Introduction

The National Health and Nutrition Survey in Japan in 2019 revealed that 33.0% of men and 22.3% of women with 20-years old or higher were obese (body mass index > 25.0), that these values have not been changed in women but have increased in men in the past 10 years, and that these values in men were higher in older than younger generations; 23.1% of men in their 20 s, 39.7% of those in their 40 s, and 39.2% of those in their 50 s [1]. The Japan Society for the Study of Obesity defines obesity as a condition requiring medical weight reduction associated with or expected to be associated with obesity-related health disorders, particularly in cases of visceral fat accumulation [2].

Excessive intake of sugar and fat as energy sources is the strong factor contributing to obesity. Among sugars, fructose has been reported to be more closely associated with metabolic diseases [3], and some experimental studies have shown that high fructose intake is associated with the development of metabolic syndrome, which is characterized by insulin resistance, hypertension, hyperlipidemia, visceral fat accumulation, and obesity, and increases the risk of cardiovascular disease [4]. When overweight or obese subjects consumed 25% of the daily energy requirement from glucose or fructose for 2 weeks in addition to their normal diet, a significant increase in visceral fat was observed in the fructose-intake group than in the glucose-treated group [5]. When children with obesity and metabolic syndrome were restricted to fructose intake, a significant reduction in visceral fat is observed [6].

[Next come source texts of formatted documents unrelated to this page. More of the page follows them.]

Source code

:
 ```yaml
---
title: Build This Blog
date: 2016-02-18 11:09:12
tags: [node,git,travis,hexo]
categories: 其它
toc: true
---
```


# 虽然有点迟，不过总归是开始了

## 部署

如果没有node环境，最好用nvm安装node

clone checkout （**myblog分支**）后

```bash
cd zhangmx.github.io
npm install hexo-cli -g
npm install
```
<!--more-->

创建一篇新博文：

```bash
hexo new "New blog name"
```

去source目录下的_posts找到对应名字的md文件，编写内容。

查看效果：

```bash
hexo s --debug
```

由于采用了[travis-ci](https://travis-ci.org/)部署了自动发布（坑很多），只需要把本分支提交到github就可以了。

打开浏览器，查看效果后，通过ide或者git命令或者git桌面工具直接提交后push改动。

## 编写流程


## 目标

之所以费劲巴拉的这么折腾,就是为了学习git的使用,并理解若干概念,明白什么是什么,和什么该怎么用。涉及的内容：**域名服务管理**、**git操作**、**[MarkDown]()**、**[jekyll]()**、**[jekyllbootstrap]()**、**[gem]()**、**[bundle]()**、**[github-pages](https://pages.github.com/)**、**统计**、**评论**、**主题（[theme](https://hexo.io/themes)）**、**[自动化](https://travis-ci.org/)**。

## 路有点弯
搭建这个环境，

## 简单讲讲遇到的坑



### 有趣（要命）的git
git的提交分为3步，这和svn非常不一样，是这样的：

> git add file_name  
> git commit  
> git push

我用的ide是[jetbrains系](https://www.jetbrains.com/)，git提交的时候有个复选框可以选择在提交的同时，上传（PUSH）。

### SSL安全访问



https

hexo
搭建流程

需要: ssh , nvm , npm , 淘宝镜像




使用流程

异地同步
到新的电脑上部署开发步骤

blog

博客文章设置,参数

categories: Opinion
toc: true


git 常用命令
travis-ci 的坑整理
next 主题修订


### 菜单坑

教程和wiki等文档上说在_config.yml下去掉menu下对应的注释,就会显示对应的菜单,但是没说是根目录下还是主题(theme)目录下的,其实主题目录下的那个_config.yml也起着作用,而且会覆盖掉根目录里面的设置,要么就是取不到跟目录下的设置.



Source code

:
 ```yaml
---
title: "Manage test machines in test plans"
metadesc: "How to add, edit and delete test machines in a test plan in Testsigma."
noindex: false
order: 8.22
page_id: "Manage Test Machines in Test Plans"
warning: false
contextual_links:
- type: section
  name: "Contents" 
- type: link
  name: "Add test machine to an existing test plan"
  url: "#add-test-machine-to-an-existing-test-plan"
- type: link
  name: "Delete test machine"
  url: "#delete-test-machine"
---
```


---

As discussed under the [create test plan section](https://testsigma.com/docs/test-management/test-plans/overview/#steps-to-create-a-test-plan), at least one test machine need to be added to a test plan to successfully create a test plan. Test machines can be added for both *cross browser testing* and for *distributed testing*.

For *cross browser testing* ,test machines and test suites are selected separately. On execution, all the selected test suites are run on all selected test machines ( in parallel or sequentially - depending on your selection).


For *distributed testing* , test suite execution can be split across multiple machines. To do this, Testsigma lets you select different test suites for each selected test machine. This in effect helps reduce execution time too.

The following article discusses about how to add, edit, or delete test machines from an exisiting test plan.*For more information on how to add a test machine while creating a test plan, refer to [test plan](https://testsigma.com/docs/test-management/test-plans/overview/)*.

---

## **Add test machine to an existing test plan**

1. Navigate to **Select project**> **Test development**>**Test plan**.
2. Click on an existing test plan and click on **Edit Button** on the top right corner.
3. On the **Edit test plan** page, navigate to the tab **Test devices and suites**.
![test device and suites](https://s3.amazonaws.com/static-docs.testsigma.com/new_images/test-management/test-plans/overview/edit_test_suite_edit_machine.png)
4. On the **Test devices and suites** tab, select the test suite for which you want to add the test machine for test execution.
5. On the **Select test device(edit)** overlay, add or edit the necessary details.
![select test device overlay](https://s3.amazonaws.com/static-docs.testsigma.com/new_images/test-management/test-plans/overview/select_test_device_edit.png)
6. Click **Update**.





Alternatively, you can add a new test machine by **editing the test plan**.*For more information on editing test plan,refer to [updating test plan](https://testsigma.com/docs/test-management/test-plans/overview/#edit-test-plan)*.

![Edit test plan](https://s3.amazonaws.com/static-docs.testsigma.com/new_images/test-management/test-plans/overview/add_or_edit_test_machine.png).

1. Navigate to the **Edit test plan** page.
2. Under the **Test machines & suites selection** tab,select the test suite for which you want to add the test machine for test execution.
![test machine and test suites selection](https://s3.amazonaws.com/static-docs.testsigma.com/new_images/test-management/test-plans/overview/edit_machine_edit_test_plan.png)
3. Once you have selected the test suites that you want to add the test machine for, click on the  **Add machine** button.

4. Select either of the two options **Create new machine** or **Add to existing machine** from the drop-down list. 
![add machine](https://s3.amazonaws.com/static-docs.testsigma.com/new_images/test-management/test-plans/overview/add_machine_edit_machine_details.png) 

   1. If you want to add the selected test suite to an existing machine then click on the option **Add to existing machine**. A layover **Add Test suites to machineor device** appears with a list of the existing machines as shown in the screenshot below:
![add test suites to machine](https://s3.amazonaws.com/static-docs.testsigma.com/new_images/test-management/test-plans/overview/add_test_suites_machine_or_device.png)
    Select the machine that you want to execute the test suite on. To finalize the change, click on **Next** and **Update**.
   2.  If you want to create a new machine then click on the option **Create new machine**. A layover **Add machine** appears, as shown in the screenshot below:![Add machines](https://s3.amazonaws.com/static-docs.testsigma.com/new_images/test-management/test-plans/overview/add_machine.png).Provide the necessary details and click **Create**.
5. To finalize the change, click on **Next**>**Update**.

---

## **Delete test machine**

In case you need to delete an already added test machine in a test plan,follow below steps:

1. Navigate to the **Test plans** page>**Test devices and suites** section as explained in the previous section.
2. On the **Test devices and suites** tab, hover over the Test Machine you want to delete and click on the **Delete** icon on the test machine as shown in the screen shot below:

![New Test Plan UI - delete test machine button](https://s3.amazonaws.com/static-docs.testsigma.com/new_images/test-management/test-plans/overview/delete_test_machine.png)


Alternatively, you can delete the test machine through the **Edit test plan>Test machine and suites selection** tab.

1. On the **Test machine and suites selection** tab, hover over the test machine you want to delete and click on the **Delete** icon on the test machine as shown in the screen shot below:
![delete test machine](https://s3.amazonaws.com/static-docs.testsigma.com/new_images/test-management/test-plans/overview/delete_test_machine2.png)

Bofutsushosan (BTS; fangfengtongshengsan in Chinese) consists of 18 crude drugs and is used in Japanese traditional Kampo and traditional Chinese medicines to treat flabby belly, constipation, decrease in urinary volume, hyperchlorhydria, kidney diseases, heart weakening, arteriosclerosis, hypertension, cerebral hemorrhage, palpitation, shoulder discomfort, rush of blood to the head, obesity, edema, chronic nephritis, and eczema [7]. It has been shown that BTS extract has a preventive effect against hyperglycemia and body fat accumulation caused by fructose loading in in vivo study [8]. In our previous study, BTS boiling water extract inhibited the uptake of fructose absorbed via glucose transporter 5 (GLUT5) in cultured cells [9].

In this study, we investigated the inhibitory effect of BTS extract on the absorption of fructose from the intestine in rats and mice and explored the active crude drugs and ingredients in BTS.

Materials and methods

Preparation of extracts of BTS and each herbal component of BTS

All crude drugs used in this study were purchased from Tianjin Rohto Herbal Medicine (Tianjin, China) and were the grade of Japanese Pharmacopoeia 18th Edition (JPXVIII) [10]. The components of BTS, the origins of these crude drugs, and their daily doses in humans are shown in Table 1. We prepared the groups containing six crude drugs from the components of BTS as shown in Table 1. Furthermore, we prepared the groups containing one to several crude drugs from the components of the group CH (Table 1).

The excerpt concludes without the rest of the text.